Conforme Rezende, Barbosa e Assis (2018, p. 02) a qualidade de vida no trabalho


(QVT) dos/as trabalhadores/as uberizados/as incidem diretamente no seu desempenho laboral,
dado que “[...] as condições de trabalho, as relações humanas, o suporte organizacional e a
compensação são fatores que afetam a QVT percebida pelos indivíduos, sendo que melhorias
nesses aspectos tendem a impactar positivamente a produtividade e crescimento do negócio
[...]”.

Segundo Filgueiras e Antunes (2020) o processo de uberização do trabalho é um


fenômeno que gera intensas transformações na natureza organizativa do trabalho, assim como
produz alterações significativas na estrutura do mercado de trabalho. Os autores fazem um
destaque de suma importância sobre esse fenômeno, onde essa deve ser compreendida e
utilizada como como uma das expressões dos modos de ser do trabalho, dado que expandem-
se nas plataformas digitais, onde as relações de trabalho encontram-se mais individualizadas e
invisibilizadas. Assim como, apresentam a tríade destrutiva das relações de trabalho, a saber:
flexibilidade, informalidade e intermitência, na qual convertem-se em um ideário de empresa
corporativista global, no entanto a realidade consiste na “[...] derrelição e corrosão da
legislação protetora do trabalho, quanto é imposta uma nova legislação que, na verdade,
permite as formas mais arcaicas de exploração [...]. ” (p. 65).
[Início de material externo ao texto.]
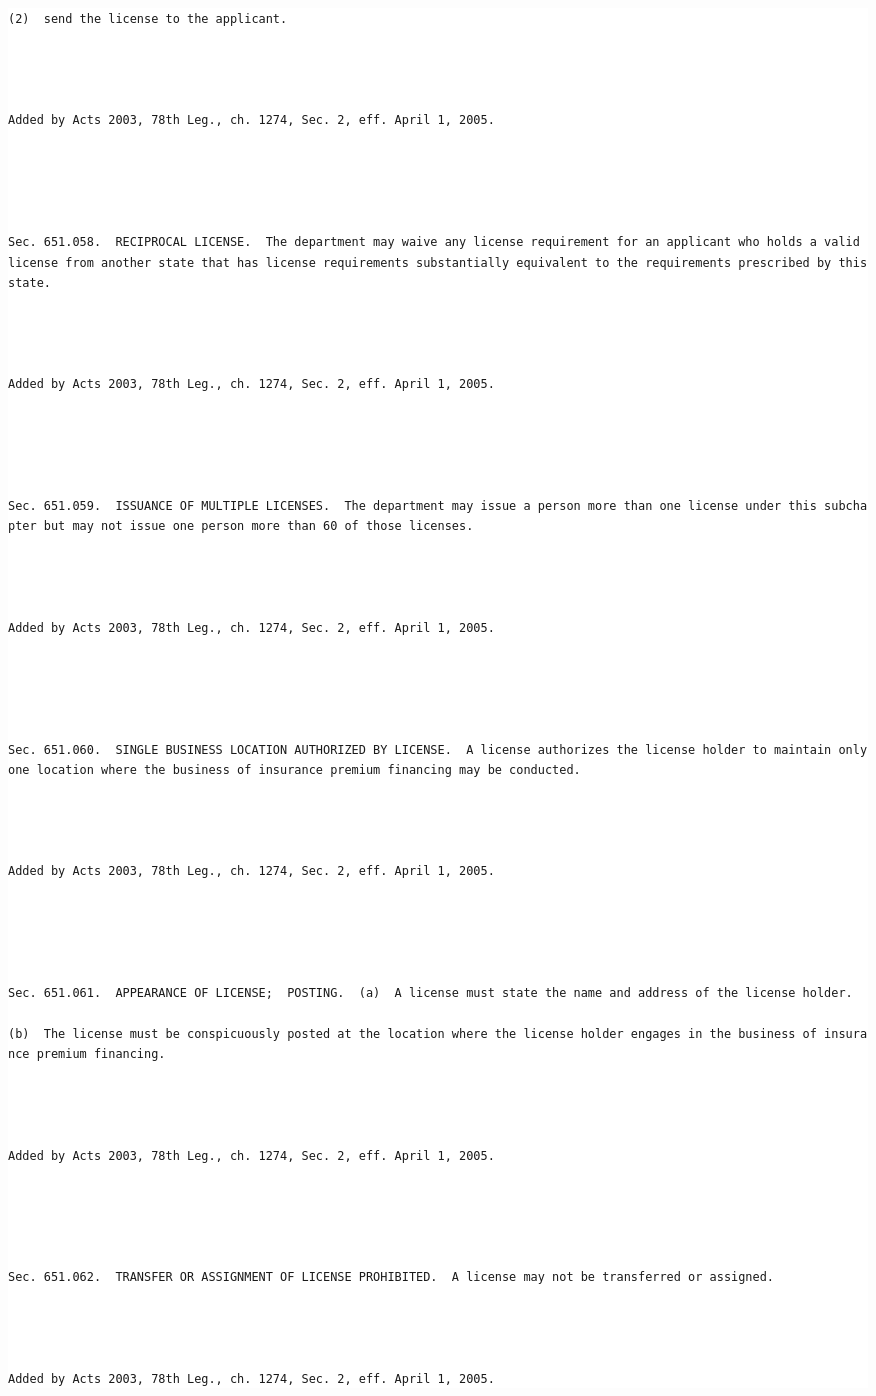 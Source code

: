     (2)  send the license to the applicant.
    
    
    
    
    Added by Acts 2003, 78th Leg., ch. 1274, Sec. 2, eff. April 1, 2005.
    
    
    
    
    
    Sec. 651.058.  RECIPROCAL LICENSE.  The department may waive any license requirement for an applicant who holds a valid license from another state that has license requirements substantially equivalent to the requirements prescribed by this state.
    
    
    
    
    Added by Acts 2003, 78th Leg., ch. 1274, Sec. 2, eff. April 1, 2005.
    
    
    
    
    
    Sec. 651.059.  ISSUANCE OF MULTIPLE LICENSES.  The department may issue a person more than one license under this subchapter but may not issue one person more than 60 of those licenses.
    
    
    
    
    Added by Acts 2003, 78th Leg., ch. 1274, Sec. 2, eff. April 1, 2005.
    
    
    
    
    
    Sec. 651.060.  SINGLE BUSINESS LOCATION AUTHORIZED BY LICENSE.  A license authorizes the license holder to maintain only one location where the business of insurance premium financing may be conducted.
    
    
    
    
    Added by Acts 2003, 78th Leg., ch. 1274, Sec. 2, eff. April 1, 2005.
    
    
    
    
    
    Sec. 651.061.  APPEARANCE OF LICENSE;  POSTING.  (a)  A license must state the name and address of the license holder.
    
    (b)  The license must be conspicuously posted at the location where the license holder engages in the business of insurance premium financing.
    
    
    
    
    Added by Acts 2003, 78th Leg., ch. 1274, Sec. 2, eff. April 1, 2005.
    
    
    
    
    
    Sec. 651.062.  TRANSFER OR ASSIGNMENT OF LICENSE PROHIBITED.  A license may not be transferred or assigned.
    
    
    
    
    Added by Acts 2003, 78th Leg., ch. 1274, Sec. 2, eff. April 1, 2005.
À vista disso, essas condições acentuam-se quando compreendidas em contexto de


crise, como a disseminação em escala mundial da COVID-19, em que se tem o alargamento
das atividades digitais. Para Oliveira (2020) o aumento das atividades uberizadas, estão
relacionadas ao caráter essencial que essas estão desempenhando atualmente, em especial no
que diz respeito as orientações de distanciamento social. A autora indica que os impactos da
uberização afetam diretamente a saúde de milhares de trabalhadores/as digitais, dado que “[...]
quando a organização do trabalho se altera, a relação saúde-doença no trabalho é também
alterada [...]” (p. 05).

Além disso, Cardoso e Morgado (2019), expõem a necessidade em discutir o trabalho


em todas suas dimensões, pois verificam a resistência social em reconhecer as atividades
laborais como geradoras de prazer, satisfação e adoecimento, principalmente esse último
fator, posto que verificam a necessidade em discutir os determinantes sociais que ocasionam o
agravamento dessa saúde, destacando a necessidade em compreender quais são e como
influenciam na vida e na saúde desses sujeitos.

4 CONSIDERAÇÕES FINAIS

Este estudo se propôs refletir as particularidades do trabalho uberizado e sua


incidência na classe trabalhadora, a partir dos momentos históricos, como a crise do capital,
respeitando o movimento histórico-dialético da sociedade. Assim, evidenciou-se, a partir do
aporte teórico, que o trabalho é a categoria fundante para a compreensão da relação
sociedade-Estado e suas implicações a classe-que-vive-do-trabalho, neste caso, aquela que
busca sobreviver por meio do trabalho uberizado, haja vista que esse ainda não possui
legislações próprias para assegurar esses/as trabalhadores/as. Além de apresentar riscos sérios
a esses/as, pois esses além de estarem sujeitos aos ditames de uma plataforma digital, na qual
alega que esses/as são “autônomos/as”, “empreendedores”, vivem constantemente com sua
saúde, física e mental, em estado de alerta, pelas razões expostas neste trabalho.

Bem como entende-se que o trabalho a partir do surgimento do capitalismo,


juntamente com o apoio estatal, resultou em uma série de alterações econômicas, nas relações
empregatícias e na estrutura ocupacional interna das organizações, assim como estimula
frequentes reestruturações produtivas, gerando modificações nas relações societárias.